I thought it might be fun to do an end of 2013 post on the “future”.   However, as I looked for interesting graphics about the current world and where we might be headed, it occurred to me that the future as we know it (and as it is likely to emerge) really started in about 1980.  Here are some examples:


1.  Obesity

The US in specific (and the world in general) is fatter than ever.  This trend started in the US in about 1980 and other countries are now “catching up”.




About the same time sugar consumption started to increase as well above levels that had been stable from about 1920-1980.  This has largely been due to high fructose corn sweetners.  Some argue that this increased sugar consumption is “the cause” of the obesity epidemic.  The view I favor is that it is emblematic of rise in processed food and calorie consumption, more screen time, and less physical activity.




Speaking of screen time, below is a graph that shows the rise in consumer electronics over the last 30 plus years.  Like obesity rates and sugar consumption, things started to change about 1980.





2.  Smoking

While obesity, too much processed food, and ever more screen time there are making us less healthy there is at least some good news – smoking rates are at an all-time low.  There was some downward movement in the 70s, but things really started to drop in about 1980.




3.     It’s the Economy Stupid

The big things you hear about related to the economy focus on things like income inequality, globalization and the loss of manufacturing jobs in the US.  Again, none of this is new and if you look at the chart below you see that the fraction of total income (red line) going to people in the top 1% has doubled since about 1980.




The next chart shows what has happened to China’s economy since 1980.




US manufacturing jobs trended upwards in the post WW2 era until about 1980 and have since declined pretty dramatically.  The next chart shows the total number of manufacturing jobs in thousands.
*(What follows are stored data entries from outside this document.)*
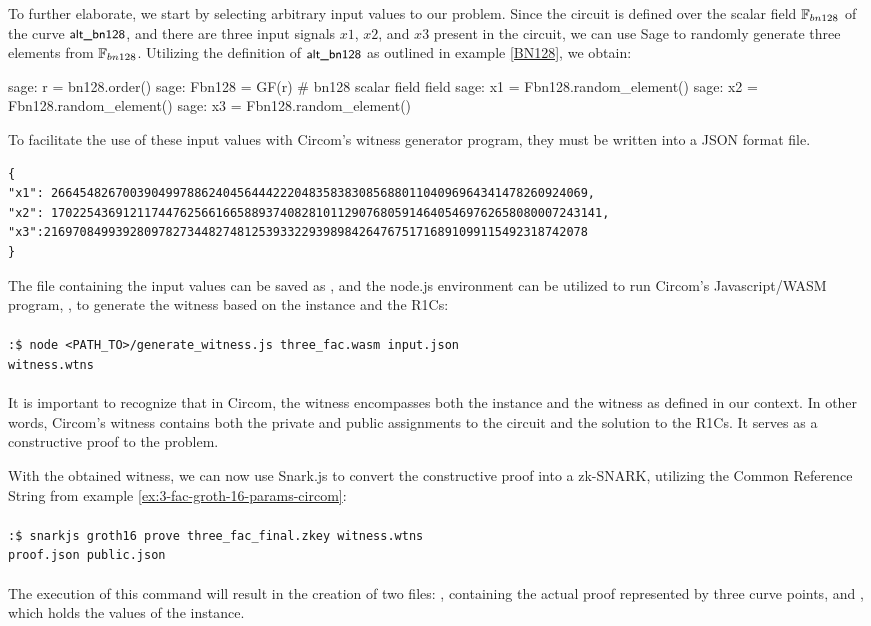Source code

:\begin{example}
To further elaborate, we start by selecting arbitrary input values to our problem. Since the circuit is defined over the scalar field $\mathbb{F}_{bn128}$ of the curve $\textsf{\small alt\_bn128}$, and there are three input signals $x1$, $x2$, and $x3$ present in the circuit, we can use Sage to randomly generate three elements from $\mathbb{F}_{bn128}$. Utilizing the definition of $\textsf{\small alt\_bn128}$ as outlined in example \ref{BN128}, we obtain:
\begin{sagecommandline}
sage: r = bn128.order() 
sage: Fbn128 = GF(r) # bn128 scalar field field
sage: x1 = Fbn128.random_element()
sage: x2 = Fbn128.random_element()
sage: x3 = Fbn128.random_element()
\end{sagecommandline} 
To facilitate the use of these input values with Circom's witness generator program, they must be written into a JSON format file.
\begin{lstlisting}
{
"x1": 266454826700390499788624045644422204835838308568801104096964341478260924069,
"x2": 17022543691211744762566166588937408281011290768059146405469762658080007243141,
"x3":2169708499392809782734482748125393322939898426476751716891099115492318742078 
}
\end{lstlisting} 
The file containing the input values can be saved as , and the node.js environment can be utilized to run Circom's Javascript/WASM program, , to generate the witness based on the instance and the R1Cs:
\\
\\
\texttt{:\$ node <PATH\_TO>/generate\_witness.js three\_fac.wasm input.json\\ witness.wtns}
\\
\\
It is important to recognize that in Circom, the witness encompasses both the instance and the witness as defined in our context. In other words, Circom's witness contains both the private and public assignments to the circuit and the solution to the R1Cs. It serves as a constructive proof to the problem.

With the obtained witness, we can now use Snark.js to convert the constructive proof into a zk-SNARK, utilizing the Common Reference String from example \ref{ex:3-fac-groth-16-params-circom}:
\\
\\
\texttt{:\$ snarkjs groth16 prove three\_fac\_final.zkey witness.wtns \\ proof.json public.json}
\\
\\
The execution of this command will result in the creation of two files: , containing the actual proof represented by three curve points, and , which holds the values of the instance. 


\end{example}
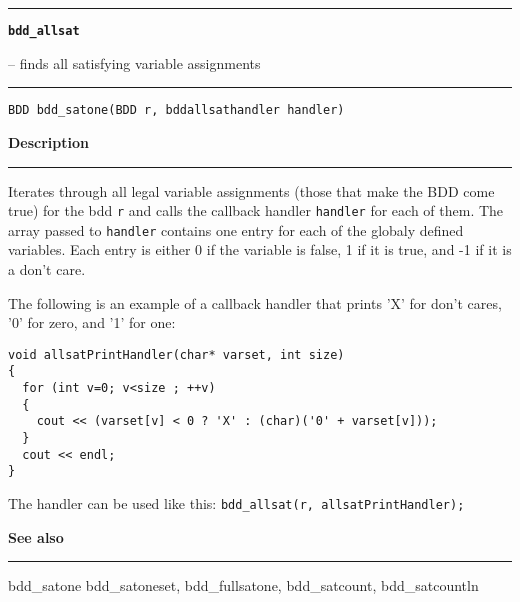 \begin{minipage}{\textwidth}

\noindent\begin{minipage}{\textwidth}
\rule{\textwidth}{0.5mm}
{\tt\bf bdd\_allsat }
\--- finds all satisfying variable assignments  \hspace{\fill}
\\\rule[1.5ex]{\textwidth}{0.5mm}
\end{minipage}

\noindent\begin{verbatim}
BDD bdd_satone(BDD r, bddallsathandler handler) 
\end{verbatim}

\vspace{\parsep}\noindent
{\bf Description}\\\rule[1.5ex]{\textwidth}{0.2mm}\vspace{-1.5ex}\setlength{\parindent}{1em}
Iterates through all legal variable assignments (those
           that make the BDD come true) for the  bdd {\tt r} and
	   calls the callback handler {\tt handler} for each of them.
	   The array passed to {\tt handler} contains one entry for
	   each of the globaly defined variables. Each entry is either
	   0 if the variable is false, 1 if it is true, and -1 if it
	   is a don't care.

	   The following is an example of a callback handler that
	   prints 'X' for don't cares, '0' for zero, and '1' for one:
	   \begin{verbatim}
void allsatPrintHandler(char* varset, int size)
{
  for (int v=0; v<size ; ++v)
  {
    cout << (varset[v] < 0 ? 'X' : (char)('0' + varset[v]));
  }
  cout << endl;
}
\end{verbatim}

           \noindent
	   The handler can be used like this:
	   {\tt bdd\_allsat(r, allsatPrintHandler); } 

\vspace{\parsep}\vspace{\baselineskip}\noindent
{\bf See also}\\\rule[1.5ex]{\textwidth}{0.2mm}\vspace{-1.5ex}
bdd\_satone bdd\_satoneset, bdd\_fullsatone, bdd\_satcount, bdd\_satcountln 
\end{minipage}
\vspace{8ex}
For those who seek a single cause for the rise income inequality it would is easy to make a simple conclusion that income inequality was “caused” by either globalization or the loss of manufacturing jobs since 1980.  However, like obesity, the cause has probably been multifactorial but it is hard to believe that globalization and loss of manufacturing jobs were not major contributors.  It is also interesting to think about the effects of the electronic environment on jobs as machines and computers do more and more things.


4.     The Future of The Future?

So perhaps the future is a fatter, screen time driven world with more economic disparity.  Or maybe there is nothing new and that version of the future has been with us since about 1980?  The one new trend that will have a both a national and world wide impact (at least as big as the seven charts above) is the aging of population.  The final chart shows the ratio of people over 65 to the number of people between 15 and 65 in the US.  Things start to take off in about 2010 as the baby boom generation starts to hit retirement age.




Look at the chart and ask yourself what will the world look like when there are more older than younger people?   Will the pension and medical care costs caused by aging bankrupt whole countries?  Is a rise in the retirement age unavoidable as a result of this new demographic reality?  What constitutes “fair” for government spending and tax policies?   The first seven charts are a look back and what they report was probably unanticipated by most people in 1980.   The final chart shows a trend that will almost certainly happen and that we need to prepare for.